Problem statement | Reproduce the data exactly.

Data provided |
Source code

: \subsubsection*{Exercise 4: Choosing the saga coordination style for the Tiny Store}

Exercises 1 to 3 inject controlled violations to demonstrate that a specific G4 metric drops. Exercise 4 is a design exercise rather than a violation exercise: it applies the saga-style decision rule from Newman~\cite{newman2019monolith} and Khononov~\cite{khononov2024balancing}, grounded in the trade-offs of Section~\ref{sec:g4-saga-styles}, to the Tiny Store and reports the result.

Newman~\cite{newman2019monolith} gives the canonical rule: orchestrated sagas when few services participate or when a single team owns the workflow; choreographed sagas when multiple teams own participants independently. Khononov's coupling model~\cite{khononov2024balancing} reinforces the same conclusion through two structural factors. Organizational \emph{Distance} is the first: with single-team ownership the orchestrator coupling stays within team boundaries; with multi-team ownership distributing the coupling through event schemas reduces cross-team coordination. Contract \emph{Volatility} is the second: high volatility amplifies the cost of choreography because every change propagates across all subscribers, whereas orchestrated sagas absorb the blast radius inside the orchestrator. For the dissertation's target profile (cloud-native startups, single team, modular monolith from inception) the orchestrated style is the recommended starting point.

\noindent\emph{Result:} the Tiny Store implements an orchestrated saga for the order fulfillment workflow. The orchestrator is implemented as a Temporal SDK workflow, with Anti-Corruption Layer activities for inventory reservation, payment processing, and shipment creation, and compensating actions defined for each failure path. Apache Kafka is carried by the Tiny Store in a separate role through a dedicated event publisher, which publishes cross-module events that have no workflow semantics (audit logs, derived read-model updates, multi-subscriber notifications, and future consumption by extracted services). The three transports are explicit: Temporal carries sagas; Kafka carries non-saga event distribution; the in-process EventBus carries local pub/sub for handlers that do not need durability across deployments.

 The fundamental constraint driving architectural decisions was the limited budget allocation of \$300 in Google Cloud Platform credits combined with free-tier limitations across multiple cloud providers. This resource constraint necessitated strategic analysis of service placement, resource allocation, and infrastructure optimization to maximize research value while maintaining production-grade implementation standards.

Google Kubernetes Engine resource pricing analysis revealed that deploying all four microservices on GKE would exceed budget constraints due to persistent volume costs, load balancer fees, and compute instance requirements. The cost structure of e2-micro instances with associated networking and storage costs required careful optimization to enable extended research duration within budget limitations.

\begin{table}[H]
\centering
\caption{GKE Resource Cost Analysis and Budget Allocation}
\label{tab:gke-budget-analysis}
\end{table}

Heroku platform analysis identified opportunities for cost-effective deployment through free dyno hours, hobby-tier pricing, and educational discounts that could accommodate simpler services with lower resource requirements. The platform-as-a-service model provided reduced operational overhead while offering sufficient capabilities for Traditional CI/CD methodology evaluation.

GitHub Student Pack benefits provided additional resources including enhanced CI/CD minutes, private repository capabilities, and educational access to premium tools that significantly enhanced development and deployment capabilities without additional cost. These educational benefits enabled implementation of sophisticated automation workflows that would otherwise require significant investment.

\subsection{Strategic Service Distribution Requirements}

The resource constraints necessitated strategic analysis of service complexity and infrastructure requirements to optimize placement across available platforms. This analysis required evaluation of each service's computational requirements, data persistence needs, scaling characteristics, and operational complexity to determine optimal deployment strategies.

Exercise solution |
Source code

: \subsubsection*{Exercise 4: Choosing the saga coordination style for the Tiny Store}

Exercises 1 to 3 inject controlled violations to demonstrate that a specific G4 metric drops. Exercise 4 is a design exercise rather than a violation exercise: it applies the saga-style decision rule from Newman~\cite{newman2019monolith} and Khononov~\cite{khononov2024balancing}, grounded in the trade-offs of Section~\ref{sec:g4-saga-styles}, to the Tiny Store and reports the result.

Newman~\cite{newman2019monolith} gives the canonical rule: orchestrated sagas when few services participate or when a single team owns the workflow; choreographed sagas when multiple teams own participants independently. Khononov's coupling model~\cite{khononov2024balancing} reinforces the same conclusion through two structural factors. Organizational \emph{Distance} is the first: with single-team ownership the orchestrator coupling stays within team boundaries; with multi-team ownership distributing the coupling through event schemas reduces cross-team coordination. Contract \emph{Volatility} is the second: high volatility amplifies the cost of choreography because every change propagates across all subscribers, whereas orchestrated sagas absorb the blast radius inside the orchestrator. For the dissertation's target profile (cloud-native startups, single team, modular monolith from inception) the orchestrated style is the recommended starting point.

\noindent\emph{Result:} the Tiny Store implements an orchestrated saga for the order fulfillment workflow. The orchestrator is implemented as a Temporal SDK workflow, with Anti-Corruption Layer activities for inventory reservation, payment processing, and shipment creation, and compensating actions defined for each failure path. Apache Kafka is carried by the Tiny Store in a separate role through a dedicated event publisher, which publishes cross-module events that have no workflow semantics (audit logs, derived read-model updates, multi-subscriber notifications, and future consumption by extracted services). The three transports are explicit: Temporal carries sagas; Kafka carries non-saga event distribution; the in-process EventBus carries local pub/sub for handlers that do not need durability across deployments.

 The fundamental constraint driving architectural decisions was the limited budget allocation of \$300 in Google Cloud Platform credits combined with free-tier limitations across multiple cloud providers. This resource constraint necessitated strategic analysis of service placement, resource allocation, and infrastructure optimization to maximize research value while maintaining production-grade implementation standards.

Google Kubernetes Engine resource pricing analysis revealed that deploying all four microservices on GKE would exceed budget constraints due to persistent volume costs, load balancer fees, and compute instance requirements. The cost structure of e2-micro instances with associated networking and storage costs required careful optimization to enable extended research duration within budget limitations.

\begin{table}[H]
\centering
\caption{GKE Resource Cost Analysis and Budget Allocation}
\label{tab:gke-budget-analysis}
\end{table}

Heroku platform analysis identified opportunities for cost-effective deployment through free dyno hours, hobby-tier pricing, and educational discounts that could accommodate simpler services with lower resource requirements. The platform-as-a-service model provided reduced operational overhead while offering sufficient capabilities for Traditional CI/CD methodology evaluation.

GitHub Student Pack benefits provided additional resources including enhanced CI/CD minutes, private repository capabilities, and educational access to premium tools that significantly enhanced development and deployment capabilities without additional cost. These educational benefits enabled implementation of sophisticated automation workflows that would otherwise require significant investment.

\subsection{Strategic Service Distribution Requirements}

The resource constraints necessitated strategic analysis of service complexity and infrastructure requirements to optimize placement across available platforms. This analysis required evaluation of each service's computational requirements, data persistence needs, scaling characteristics, and operational complexity to determine optimal deployment strategies.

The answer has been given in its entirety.